Location
- Country: Canada
- Province: Quebec
- Region: Centre-du-Québec
- MRC: Drummond Regional County Municipality
- Municipality: Saint-Cyrille-de-Wendover, Sainte-Brigitte-des-Saults

Physical characteristics
- Source: Confluence of two brooks
- • location: Saint-Cyrille-de-Wendover
- • coordinates: 45°54′50″N 72°23′10″W﻿ / ﻿45.91383°N 72.38619°W
- • elevation: 100 m (330 ft)
- Mouth: Nicolet Southwest River
- • location: Sainte-Brigitte-des-Saults
- • coordinates: 46°01′37″N 72°29′18″W﻿ / ﻿46.02694°N 72.48833°W
- • elevation: 45 m (148 ft)
- Length: 24.1 km (15.0 mi)

Basin features
- Progression: Nicolet Southwest River, Nicolet River, St. Lawrence River
- • left: (upstream) ruisseau des Généreux, ruisseau Poirier, La Branche Sud.
- • right: (upstream) ruisseau Therrien, ruisseau Saint-Pierre, ruisseau Delage, ruisseau non identifié.

= Rivière des Saults =

River in Centre-du-Québec, Quebec (Canada)

The rivière des Saults (/fr/, "Saults river") is a tributary on the south bank of the Nicolet Southwest River. It empties into the municipality of Saint-Cyrille-de-Wendover, Notre-Dame-du-Bon-Conseil and Sainte-Brigitte-des-Saults, in the Drummond Regional County Municipality (MRC), in the administrative region of Centre-du-Québec, in Quebec, in Canada.

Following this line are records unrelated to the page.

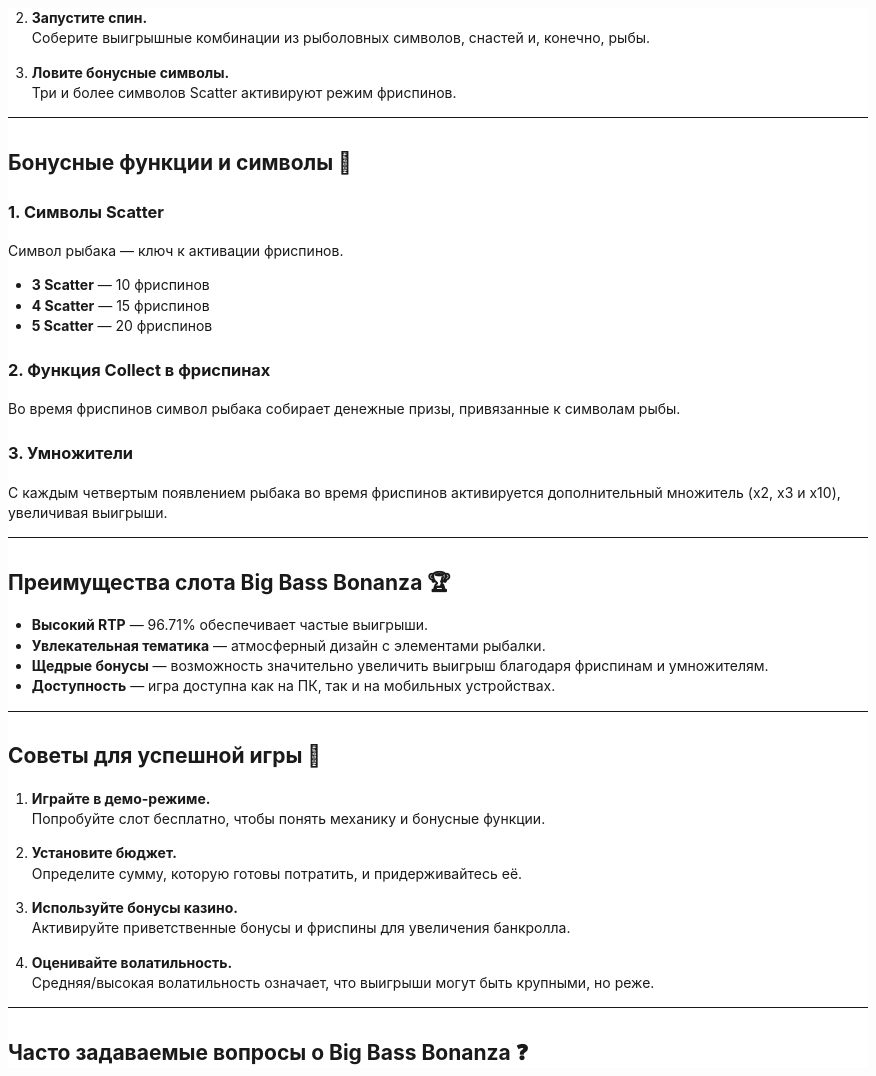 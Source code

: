2. **Запустите спин.**  
   Соберите выигрышные комбинации из рыболовных символов, снастей и, конечно, рыбы.

3. **Ловите бонусные символы.**  
   Три и более символов Scatter активируют режим фриспинов.

---

## Бонусные функции и символы 🎁

### 1. **Символы Scatter**  
Символ рыбака — ключ к активации фриспинов.  
- **3 Scatter** — 10 фриспинов  
- **4 Scatter** — 15 фриспинов  
- **5 Scatter** — 20 фриспинов  

### 2. **Функция Collect в фриспинах**  
Во время фриспинов символ рыбака собирает денежные призы, привязанные к символам рыбы.

### 3. **Умножители**  
С каждым четвертым появлением рыбака во время фриспинов активируется дополнительный множитель (x2, x3 и x10), увеличивая выигрыши.

---

## Преимущества слота Big Bass Bonanza 🏆

- **Высокий RTP** — 96.71% обеспечивает частые выигрыши.
- **Увлекательная тематика** — атмосферный дизайн с элементами рыбалки.
- **Щедрые бонусы** — возможность значительно увеличить выигрыш благодаря фриспинам и умножителям.
- **Доступность** — игра доступна как на ПК, так и на мобильных устройствах.

---

## Советы для успешной игры 🎯

1. **Играйте в демо-режиме.**  
   Попробуйте слот бесплатно, чтобы понять механику и бонусные функции.

2. **Установите бюджет.**  
   Определите сумму, которую готовы потратить, и придерживайтесь её.

3. **Используйте бонусы казино.**  
   Активируйте приветственные бонусы и фриспины для увеличения банкролла.

4. **Оценивайте волатильность.**  
   Средняя/высокая волатильность означает, что выигрыши могут быть крупными, но реже.

---

## Часто задаваемые вопросы о Big Bass Bonanza ❓
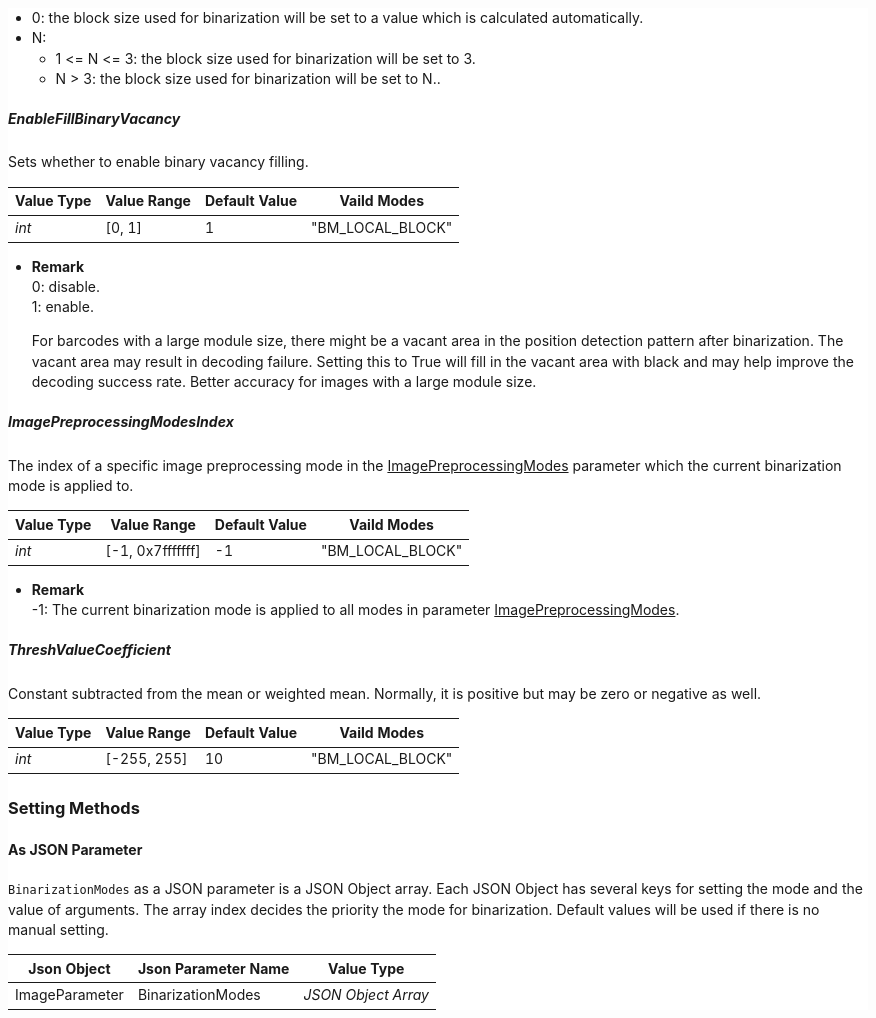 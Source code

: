   - 0: the block size used for binarization will be set to a value which is calculated automatically.   
  - N:
     - 1 <= N <= 3: the block size used for binarization will be set to 3.
     - N > 3: the block size used for binarization will be set to N..


##### EnableFillBinaryVacancy 
Sets whether to enable binary vacancy filling.

| Value Type | Value Range | Default Value | Vaild Modes | 
| ---------- | ----------- | ------------- | ----------- |
| *int* | [0, 1] | 1 | "BM_LOCAL_BLOCK" |         

- **Remark**     
  0: disable.   
  1: enable.

  For barcodes with a large module size, there might be a vacant area in the position detection pattern after binarization. The vacant area may result in decoding failure. Setting this to True will fill in the vacant area with black and may help improve the decoding success rate. Better accuracy for images with a large module size.  
  

##### ImagePreprocessingModesIndex 
The index of a specific image preprocessing mode in the [ImagePreprocessingModes](ImagePreprocessingModes.md#imagepreprocessingmodes) parameter which the current binarization mode is applied to.

| Value Type | Value Range | Default Value | Vaild Modes | 
| ---------- | ----------- | ------------- | ----------- |
| *int* | [-1, 0x7fffffff] | -1 | "BM_LOCAL_BLOCK" |         

- **Remark**     
  -1: The current binarization mode is applied to all modes in parameter [ImagePreprocessingModes](ImagePreprocessingModes.md#imagepreprocessingmodes).


##### ThreshValueCoefficient 
Constant subtracted from the mean or weighted mean. Normally, it is positive but may be zero or negative as well.

| Value Type | Value Range | Default Value | Vaild Modes | 
| ---------- | ----------- | ------------- | ----------- |
| *int* | [-255, 255] | 10 | "BM_LOCAL_BLOCK" |         



### Setting Methods

#### As JSON Parameter
`BinarizationModes` as a JSON parameter is a JSON Object array. Each JSON Object has several keys for setting the mode and the value of arguments. The array index decides the priority the mode  for binarization. Default values will be used if there is no manual setting.   


| Json Object |	Json Parameter Name | Value Type |
| ----------- | ------------------- | ---------- |
| ImageParameter | BinarizationModes | *JSON Object Array* |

Except for the first 2.6 km and near the mouth (village), the course of the river pass mainly in agricultural zone.

== Geography ==

The "rivière des Saults" has its source at the confluence of the north and south branches, in the Eastern part of the territory of the municipality of Saint-Cyrille-de-Wendover. This source is located at 2.0 km north of Domaine-Despins of Saint-Lucien, at 6.1 km east of the village center of Saint-Cyrille-de-Wendover and at 7.3 km west of the Domaine-Lampron (on the eastern shore on an elbow of Nicolet Southwest River).

From its source (confluence of two brooks), the "rivière des Saults" flows on 24.1 km, with a drop of 55 m, according to these segments:
- 11.7 km toward northwest in agricultural zone of Saint-Cyrille-de-Wendover, crossing the route 255, then curving to the west, passing under the bridge of the railway, crossing the route 122, up to autoroute 20;
- 12.4 km northwesterly passing about 0.3 km in the western part of municipality of Notre-Dame-du-Bon-Conseil, then entering in Sainte-Brigitte-des-Saults, up to its mouth.

The "rivière des Saults" empties on the south bank (in a river elbows) of the Nicolet Southwest River, in the village of Sainte-Brigitte-des-Saults.

== Toponymy ==
The toponym "rivière des Saults" was formalized on December 5, 1968, at the Commission de toponymie du Québec.